Das Messsystem dient zur Kontrolle des Regellichtraumprofils sowie für die Messung des Schotterbettquerschnittes. Dazu ist ein rotierender Laserscanner an einer Stirnseite des Messfahrzeuges montiert, welcher die Distanz zur Gleisumgebung sowie zum Schotterbett misst. Der Scanner rotiert mit einer Geschwindigkeit von bis zu 100 Umdrehungen pro Sekunde und tastet die Umgebung bis zu 10.000 Mal pro Umdrehung ab. Die Messwerte werden zusammen mit den Gleismessdaten abgespeichert.

Die Systemsoftware vergleicht die Daten mit bis zu drei verschiedenen vorgegebenen Lichtraumprofilen in Echtzeit.
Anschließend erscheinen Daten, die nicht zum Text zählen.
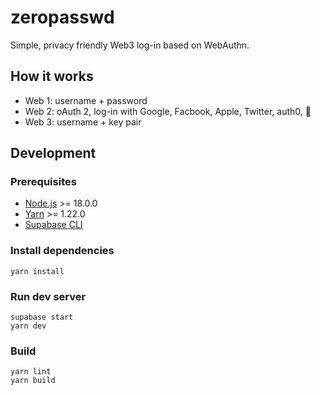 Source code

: # zeropasswd
Simple, privacy friendly Web3 log-in based on WebAuthn.

## How it works
- Web 1: username + password
- Web 2: oAuth 2, log-in with Google, Facbook, Apple, Twitter, auth0, 🤯
- Web 3: username + key pair

## Development
### Prerequisites
- [Node.js](https://nodejs.org/en/) >= 18.0.0
- [Yarn](https://yarnpkg.com/) >= 1.22.0
- [Supabase CLI](https://supabase.io/docs/guides/cli)

### Install dependencies
```
yarn install
```

### Run dev server
```
supabase start
yarn dev
```

### Build
```
yarn lint
yarn build
```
Beeinträchtigungen werden zusätzlich im Fehlerbericht ausgegeben. In Bögen wird der Überhang des Messfahrzeuges in Abhängigkeit von den Messwerten des Gleisgeometriemesssystems über die Krümmung automatisch kompensiert.

Gleichzeitig prüft das System die Schotterverteilung entlang der Strecke. Durch simultanen Vergleich des Ist-Profils mit bis zu drei verschiedenen vorgegebenen Schotterprofilen errechnet die Software, ob und in welcher Menge zuviel oder zu wenig Schotter vorhanden ist.

Das System misst auch die Weiten- und Höhenabstände zu den benachbarten Gleisachsen und Bahnsteigkanten.

Das System ist augensicher und wird nicht vom Umgebungslicht beeinflusst.